5. En second lieu, ayant retenu, par motifs propres et adoptés, que, par acte du 4 octobre 2019, M. [T] avait régulièrement délivré congé à M. [P] pour l'ensemble des terres qu'il exploitait en vertu d'un prêt à usage, en visant les deux parcelles cadastrées section D n° [Cadastre 3] et [Cadastre 7], et que, si le commodat signé le 1er janvier 1998, au visa duquel le congé était délivré, ne mentionnait pas ces deux parcelles, l'authenticité du contrat signé le 15 décembre 2004 dont se prévalait M. [P] pour ces parcelles n'était pas rapportée, la cour d'appel a pu déduire de ces seuls motifs, sans contradiction ni dénaturation, que l'existence d'un titre d'occupation n'était pas établie.
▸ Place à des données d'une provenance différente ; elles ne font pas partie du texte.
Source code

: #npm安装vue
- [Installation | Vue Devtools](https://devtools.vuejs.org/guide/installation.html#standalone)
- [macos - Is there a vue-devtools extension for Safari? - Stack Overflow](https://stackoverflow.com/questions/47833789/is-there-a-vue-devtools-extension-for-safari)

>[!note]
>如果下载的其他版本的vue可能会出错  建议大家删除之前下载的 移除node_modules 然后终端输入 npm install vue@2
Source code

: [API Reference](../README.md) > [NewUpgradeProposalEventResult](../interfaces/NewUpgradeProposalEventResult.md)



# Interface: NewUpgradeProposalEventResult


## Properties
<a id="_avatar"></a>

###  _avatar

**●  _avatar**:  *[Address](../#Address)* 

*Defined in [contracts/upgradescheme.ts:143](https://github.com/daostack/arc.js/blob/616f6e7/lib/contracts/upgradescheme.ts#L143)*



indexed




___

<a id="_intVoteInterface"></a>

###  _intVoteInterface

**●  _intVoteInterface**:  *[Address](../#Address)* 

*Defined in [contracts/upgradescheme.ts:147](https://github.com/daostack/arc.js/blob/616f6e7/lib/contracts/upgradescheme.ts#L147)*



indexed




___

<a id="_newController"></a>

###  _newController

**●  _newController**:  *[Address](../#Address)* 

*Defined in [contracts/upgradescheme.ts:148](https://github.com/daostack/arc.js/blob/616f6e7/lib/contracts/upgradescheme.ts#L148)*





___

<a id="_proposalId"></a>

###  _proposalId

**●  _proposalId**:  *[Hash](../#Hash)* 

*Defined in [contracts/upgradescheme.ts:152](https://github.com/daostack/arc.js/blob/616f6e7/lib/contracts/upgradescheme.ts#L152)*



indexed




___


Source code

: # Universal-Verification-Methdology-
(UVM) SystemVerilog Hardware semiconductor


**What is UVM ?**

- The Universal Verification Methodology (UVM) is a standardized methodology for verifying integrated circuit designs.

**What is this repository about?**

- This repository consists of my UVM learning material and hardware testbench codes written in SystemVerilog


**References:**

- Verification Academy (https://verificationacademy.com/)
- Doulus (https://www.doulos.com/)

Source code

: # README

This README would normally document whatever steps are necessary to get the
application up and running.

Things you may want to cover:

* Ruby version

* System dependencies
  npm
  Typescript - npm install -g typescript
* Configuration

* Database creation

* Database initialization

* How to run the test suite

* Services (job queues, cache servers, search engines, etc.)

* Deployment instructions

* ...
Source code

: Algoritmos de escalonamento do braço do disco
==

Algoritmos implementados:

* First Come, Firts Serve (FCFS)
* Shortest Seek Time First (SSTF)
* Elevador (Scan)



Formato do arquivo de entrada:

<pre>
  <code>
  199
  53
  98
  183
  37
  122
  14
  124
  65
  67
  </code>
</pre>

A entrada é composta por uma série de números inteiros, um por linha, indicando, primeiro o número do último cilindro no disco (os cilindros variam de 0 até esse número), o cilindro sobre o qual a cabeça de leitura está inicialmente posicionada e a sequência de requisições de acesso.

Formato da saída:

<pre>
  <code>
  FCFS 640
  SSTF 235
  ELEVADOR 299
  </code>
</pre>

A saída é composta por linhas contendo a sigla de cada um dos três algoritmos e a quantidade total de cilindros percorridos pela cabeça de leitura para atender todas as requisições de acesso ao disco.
6. Elle a ainsi légalement justifié sa décision de retenir l'absence de trouble manifestement illicite.
PAR CES MOTIFS, la Cour :
REJETTE le pourvoi ;
Condamne M. [P] aux dépens ;
En application de l'article 700 du code de procédure civile, rejette la demande formée par M. [P] et le condamne à payer à M. [T] la somme de 3 000 euros ;
Ainsi fait et jugé par la Cour de cassation, troisième chambre civile, et prononcé par le président en son audience publique du dix octobre deux mille vingt-quatre.